Look below for the line that has "3. Z Azure Portal vyberte **předplatná** .". Set down the lines from there through the line that has "- [Jak mohou", exactly as written.

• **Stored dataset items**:
========

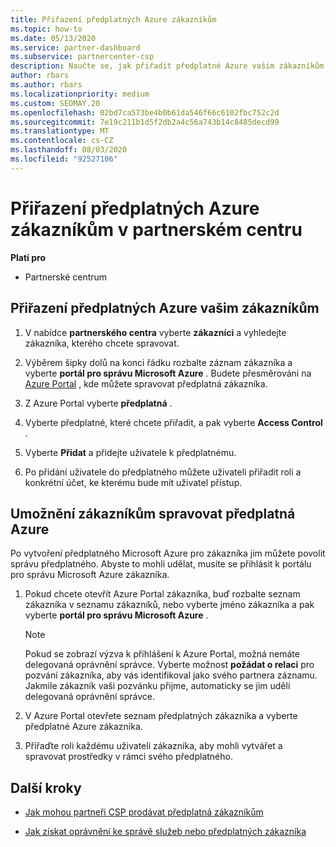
 ```yaml
---
title: Přiřazení předplatných Azure zákazníkům
ms.topic: how-to
ms.date: 05/13/2020
ms.service: partner-dashboard
ms.subservice: partnercenter-csp
description: Naučte se, jak přiřadit předplatné Azure vašim zákazníkům v partnerském centru a jak zákazníkům umožnit správu vlastních předplatných.
author: rbars
ms.author: rbars
ms.localizationpriority: medium
ms.custom: SEOMAY.20
ms.openlocfilehash: 02bd7ca573be4b0b61da546f66c6102fbc752c2d
ms.sourcegitcommit: 7e19c211b1d5f2db2a4c56a743b14c8485decd99
ms.translationtype: MT
ms.contentlocale: cs-CZ
ms.lasthandoff: 08/03/2020
ms.locfileid: "92527106"
---
```

# <a name="assigning-azure-subscriptions-to-customers-in-partner-center"></a>Přiřazení předplatných Azure zákazníkům v partnerském centru

**Platí pro**

- Partnerské centrum

## <a name="assign-azure-subscriptions-to-your-customers"></a>Přiřazení předplatných Azure vašim zákazníkům

1. V nabídce **partnerského centra** vyberte **zákazníci** a vyhledejte zákazníka, kterého chcete spravovat.

2. Výběrem šipky dolů na konci řádku rozbalte záznam zákazníka a vyberte **portál pro správu Microsoft Azure** . Budete přesměrováni na [Azure Portal](https://portal.azure.com/) , kde můžete spravovat předplatná zákazníka.

3. Z Azure Portal vyberte **předplatná** .

4. Vyberte předplatné, které chcete přiřadit, a pak vyberte **Access Control** .

5. Vyberte **Přidat** a přidejte uživatele k předplatnému. 

6. Po přidání uživatele do předplatného můžete uživateli přiřadit roli a konkrétní účet, ke kterému bude mít uživatel přístup.

## <a name="enable-customers-to-manage-their-azure-subscriptions"></a>Umožnění zákazníkům spravovat předplatná Azure

Po vytvoření předplatného Microsoft Azure pro zákazníka jim můžete povolit správu předplatného. Abyste to mohli udělat, musíte se přihlásit k portálu pro správu Microsoft Azure zákazníka. 

1. Pokud chcete otevřít Azure Portal zákazníka, buď rozbalte seznam zákazníka v seznamu zákazníků, nebo vyberte jméno zákazníka a pak vyberte **portál pro správu Microsoft Azure** .

   > [!NOTE]  
   > Pokud se zobrazí výzva k přihlášení k Azure Portal, možná nemáte delegovaná oprávnění správce. Vyberte možnost **požádat o relaci** pro pozvání zákazníka, aby vás identifikoval jako svého partnera záznamu. Jakmile zákazník vaši pozvánku přijme, automaticky se jim udělí delegovaná oprávnění správce.

2. V Azure Portal otevřete seznam předplatných zákazníka a vyberte předplatné Azure zákazníka.

3. Přiřaďte roli každému uživateli zákazníka, aby mohli vytvářet a spravovat prostředky v rámci svého předplatného.

## <a name="next-steps"></a>Další kroky

- [Jak mohou partneři CSP prodávat předplatná zákazníkům](customer-subscriptions.md)

- [Jak získat oprávnění ke správě služeb nebo předplatných zákazníka](customers-revoke-admin-privileges.md)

========

• **WRITTEN RESPONSE**:
3. Z Azure Portal vyberte **předplatná** .

4. Vyberte předplatné, které chcete přiřadit, a pak vyberte **Access Control** .

5. Vyberte **Přidat** a přidejte uživatele k předplatnému. 

6. Po přidání uživatele do předplatného můžete uživateli přiřadit roli a konkrétní účet, ke kterému bude mít uživatel přístup.

## <a name="enable-customers-to-manage-their-azure-subscriptions"></a>Umožnění zákazníkům spravovat předplatná Azure

Po vytvoření předplatného Microsoft Azure pro zákazníka jim můžete povolit správu předplatného. Abyste to mohli udělat, musíte se přihlásit k portálu pro správu Microsoft Azure zákazníka. 

1. Pokud chcete otevřít Azure Portal zákazníka, buď rozbalte seznam zákazníka v seznamu zákazníků, nebo vyberte jméno zákazníka a pak vyberte **portál pro správu Microsoft Azure** .

   > [!NOTE]  
   > Pokud se zobrazí výzva k přihlášení k Azure Portal, možná nemáte delegovaná oprávnění správce. Vyberte možnost **požádat o relaci** pro pozvání zákazníka, aby vás identifikoval jako svého partnera záznamu. Jakmile zákazník vaši pozvánku přijme, automaticky se jim udělí delegovaná oprávnění správce.

2. V Azure Portal otevřete seznam předplatných zákazníka a vyberte předplatné Azure zákazníka.

3. Přiřaďte roli každému uživateli zákazníka, aby mohli vytvářet a spravovat prostředky v rámci svého předplatného.

## <a name="next-steps"></a>Další kroky

- [Jak mohou partneři CSP prodávat předplatná zákazníkům](customer-subscriptions.md)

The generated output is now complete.